Collected data:
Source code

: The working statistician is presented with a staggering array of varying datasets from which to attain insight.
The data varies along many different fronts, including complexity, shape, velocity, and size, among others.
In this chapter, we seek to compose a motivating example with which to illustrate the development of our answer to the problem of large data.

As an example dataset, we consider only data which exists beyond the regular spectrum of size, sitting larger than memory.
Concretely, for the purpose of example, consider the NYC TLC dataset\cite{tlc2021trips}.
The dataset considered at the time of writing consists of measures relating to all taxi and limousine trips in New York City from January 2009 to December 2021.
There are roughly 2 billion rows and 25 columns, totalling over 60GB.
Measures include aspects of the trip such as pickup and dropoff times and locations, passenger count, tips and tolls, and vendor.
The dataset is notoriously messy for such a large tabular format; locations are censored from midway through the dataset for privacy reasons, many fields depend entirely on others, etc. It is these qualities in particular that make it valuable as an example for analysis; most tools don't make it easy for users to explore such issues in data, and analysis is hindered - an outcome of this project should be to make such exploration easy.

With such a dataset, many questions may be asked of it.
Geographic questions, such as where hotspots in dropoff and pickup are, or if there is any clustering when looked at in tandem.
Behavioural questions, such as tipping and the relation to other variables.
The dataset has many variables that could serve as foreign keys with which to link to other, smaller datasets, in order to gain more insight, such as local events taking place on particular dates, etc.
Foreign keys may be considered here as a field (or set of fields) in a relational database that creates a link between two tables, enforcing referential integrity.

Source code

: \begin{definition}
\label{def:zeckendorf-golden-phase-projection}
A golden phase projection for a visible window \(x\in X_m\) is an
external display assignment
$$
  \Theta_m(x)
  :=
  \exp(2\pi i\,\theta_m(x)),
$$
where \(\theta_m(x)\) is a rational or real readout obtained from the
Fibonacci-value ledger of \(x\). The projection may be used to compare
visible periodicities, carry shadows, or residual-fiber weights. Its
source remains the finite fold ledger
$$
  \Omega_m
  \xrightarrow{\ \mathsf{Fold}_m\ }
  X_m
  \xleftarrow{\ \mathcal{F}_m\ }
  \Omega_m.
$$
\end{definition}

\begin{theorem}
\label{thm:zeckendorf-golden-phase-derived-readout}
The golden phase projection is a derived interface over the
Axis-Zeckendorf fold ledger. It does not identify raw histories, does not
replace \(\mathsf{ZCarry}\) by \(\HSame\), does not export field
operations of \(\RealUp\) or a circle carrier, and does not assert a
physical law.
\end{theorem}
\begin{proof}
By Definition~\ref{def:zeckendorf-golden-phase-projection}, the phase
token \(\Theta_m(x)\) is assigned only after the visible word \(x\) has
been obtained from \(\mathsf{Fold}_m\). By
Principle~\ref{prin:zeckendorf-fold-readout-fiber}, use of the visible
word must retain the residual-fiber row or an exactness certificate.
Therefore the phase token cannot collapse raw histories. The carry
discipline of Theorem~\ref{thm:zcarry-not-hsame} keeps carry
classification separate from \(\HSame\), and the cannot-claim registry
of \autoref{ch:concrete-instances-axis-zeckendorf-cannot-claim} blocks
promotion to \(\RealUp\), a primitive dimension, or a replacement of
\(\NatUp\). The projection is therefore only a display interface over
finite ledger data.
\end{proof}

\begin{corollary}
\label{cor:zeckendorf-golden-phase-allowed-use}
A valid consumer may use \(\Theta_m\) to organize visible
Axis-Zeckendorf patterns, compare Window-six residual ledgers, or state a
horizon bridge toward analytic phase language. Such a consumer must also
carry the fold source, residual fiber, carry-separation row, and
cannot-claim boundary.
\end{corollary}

YOUR OBJECTIVE – With no additions or omissions, transcribe every record.

RESULT OF THIS TASK –
Source code

: The working statistician is presented with a staggering array of varying datasets from which to attain insight.
The data varies along many different fronts, including complexity, shape, velocity, and size, among others.
In this chapter, we seek to compose a motivating example with which to illustrate the development of our answer to the problem of large data.

As an example dataset, we consider only data which exists beyond the regular spectrum of size, sitting larger than memory.
Concretely, for the purpose of example, consider the NYC TLC dataset\cite{tlc2021trips}.
The dataset considered at the time of writing consists of measures relating to all taxi and limousine trips in New York City from January 2009 to December 2021.
There are roughly 2 billion rows and 25 columns, totalling over 60GB.
Measures include aspects of the trip such as pickup and dropoff times and locations, passenger count, tips and tolls, and vendor.
The dataset is notoriously messy for such a large tabular format; locations are censored from midway through the dataset for privacy reasons, many fields depend entirely on others, etc. It is these qualities in particular that make it valuable as an example for analysis; most tools don't make it easy for users to explore such issues in data, and analysis is hindered - an outcome of this project should be to make such exploration easy.

With such a dataset, many questions may be asked of it.
Geographic questions, such as where hotspots in dropoff and pickup are, or if there is any clustering when looked at in tandem.
Behavioural questions, such as tipping and the relation to other variables.
The dataset has many variables that could serve as foreign keys with which to link to other, smaller datasets, in order to gain more insight, such as local events taking place on particular dates, etc.
Foreign keys may be considered here as a field (or set of fields) in a relational database that creates a link between two tables, enforcing referential integrity.

Source code

: \begin{definition}
\label{def:zeckendorf-golden-phase-projection}
A golden phase projection for a visible window \(x\in X_m\) is an
external display assignment
$$
  \Theta_m(x)
  :=
  \exp(2\pi i\,\theta_m(x)),
$$
where \(\theta_m(x)\) is a rational or real readout obtained from the
Fibonacci-value ledger of \(x\). The projection may be used to compare
visible periodicities, carry shadows, or residual-fiber weights. Its
source remains the finite fold ledger
$$
  \Omega_m
  \xrightarrow{\ \mathsf{Fold}_m\ }
  X_m
  \xleftarrow{\ \mathcal{F}_m\ }
  \Omega_m.
$$
\end{definition}

\begin{theorem}
\label{thm:zeckendorf-golden-phase-derived-readout}
The golden phase projection is a derived interface over the
Axis-Zeckendorf fold ledger. It does not identify raw histories, does not
replace \(\mathsf{ZCarry}\) by \(\HSame\), does not export field
operations of \(\RealUp\) or a circle carrier, and does not assert a
physical law.
\end{theorem}
\begin{proof}
By Definition~\ref{def:zeckendorf-golden-phase-projection}, the phase
token \(\Theta_m(x)\) is assigned only after the visible word \(x\) has
been obtained from \(\mathsf{Fold}_m\). By
Principle~\ref{prin:zeckendorf-fold-readout-fiber}, use of the visible
word must retain the residual-fiber row or an exactness certificate.
Therefore the phase token cannot collapse raw histories. The carry
discipline of Theorem~\ref{thm:zcarry-not-hsame} keeps carry
classification separate from \(\HSame\), and the cannot-claim registry
of \autoref{ch:concrete-instances-axis-zeckendorf-cannot-claim} blocks
promotion to \(\RealUp\), a primitive dimension, or a replacement of
\(\NatUp\). The projection is therefore only a display interface over
finite ledger data.
\end{proof}

\begin{corollary}
\label{cor:zeckendorf-golden-phase-allowed-use}
A valid consumer may use \(\Theta_m\) to organize visible
Axis-Zeckendorf patterns, compare Window-six residual ledgers, or state a
horizon bridge toward analytic phase language. Such a consumer must also
carry the fold source, residual fiber, carry-separation row, and
cannot-claim boundary.
\end{corollary}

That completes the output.